Optical Genome Mapping as a Potential Routine Clinical Diagnostic Method

Round 1

Reviewer 1 Report

Comments and Suggestions for Authors

The manuscript is clear, actual, and well documented. The authors demonstrate the advantages of optical genome mapping ( OGM ) as compared to chromosome analysis and CGH array methods .
Some minor remarks:

1. The cause of difference in number of patients (76) and gene variants (88) should be noted in the text. It is just clear after regarding Table S1, some(9) patients had several variations.

2. It would be interesting to see, how did change the genetic counselling after the more precise OGM results in the analyzed patients?

3. In the discussion some remark should be given on potential other method(s) which could detect SVs in centromeric and pseudocentromeric regions as well, where OGM is not helpful.
The high level manuscript is recommended for publication.

Author Response

Some minor remarks:

1. The cause of difference in number of patients (76) and gene variants (88) should be noted in the text. It is just clear after regarding Table S1, some(9) patients had several variations.

Thank you for the suggestion. We had also thought that this representation of the data may lead to small confusion in understanding the main concordance table. To solve it, we added the following sentence as the starting sentence of the results – “OGM was attempted on a total of 76 patients containing 87 previously identified SVs.” and discussion – “In this study, 87 SVs were analyzed to validate the utilization of OGM in a clinical setting”

 

2. It would be interesting to see, how did change the genetic counselling after the more precise OGM results in the analyzed patients?

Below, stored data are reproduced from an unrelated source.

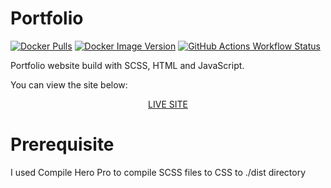 # Portfolio

[![Docker Pulls](https://img.shields.io/docker/pulls/maclucky/portfolio-landing-page)](https://hub.docker.com/r/maclucky/portfolio-landing-page)
[![Docker Image Version](https://img.shields.io/docker/v/maclucky/portfolio-landing-page/latest)](https://hub.docker.com/r/maclucky/portfolio-landing-page/tags)
[![GitHub Actions Workflow Status](https://github.com/mac-lucky/Portfolio-Landing-Page/actions/workflows/docker-image.yml/badge.svg)](https://github.com/mac-lucky/Portfolio-Landing-Page/actions/workflows/docker-image.yml)

Portfolio website build with SCSS, HTML and JavaScript.

You can view the site below:

<p align="center"><a href="https://portfolio.macluckylab.com">LIVE SITE</a></p>

# Prerequisite

I used Compile Hero Pro to compile SCSS files to CSS to ./dist directory
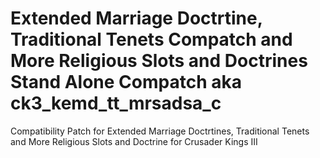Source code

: # Extended Marriage Doctrtine, Traditional Tenets Compatch and More Religious Slots and Doctrines Stand Alone Compatch aka ck3_kemd_tt_mrsadsa_c
Compatibility Patch for Extended Marriage Doctrtines, Traditional Tenets and More Religious Slots and Doctrine for Crusader Kings III
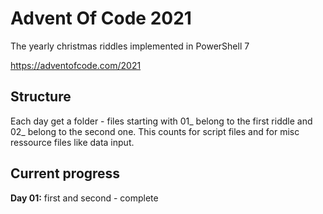 # Advent Of Code 2021
The yearly christmas riddles implemented in PowerShell 7

https://adventofcode.com/2021

## Structure
Each day get a folder - files starting with 01_ belong to the first riddle and 02_ belong to the second one.
This counts for script files and for misc ressource files like data input.

## Current progress
**Day 01:** first and second - complete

We agree, unfortunately, the return of the updated results to the patients based on the newer report has not been tracked in this study.

 

3. In the discussion some remark should be given on potential other method(s) which could detect SVs in centromeric and pseudocentromeric regions as well, where OGM is not helpful.

We thank the reviewer for providing this suggestion. We added the following sentence in the discussion that addresses the comment. “Thus, Robertsonian translocations and centric fusions should be investigated using chromosome analysis or fluorescence in situ hybridization (FISH, given the availability of probes).”

 

The high level manuscript is recommended for publication.

We thank the author for the review, suggested comments and recommendation for publication of this study.

Author Response File: Author Response.pdf

Reviewer 2 Report

Comments and Suggestions for Authors

Clinical genomic diagnostics are mainly divided into germline (mostly rare inherited disorders) and somatic groups (cancer). The content of this manuscript is based on identification of abnormalities in the germline, but this is not made clear in the introduction. Adding additional information to the introduction to emphasize that the current study evaluates OGM specifically for assessment of germline abnormalities would be useful.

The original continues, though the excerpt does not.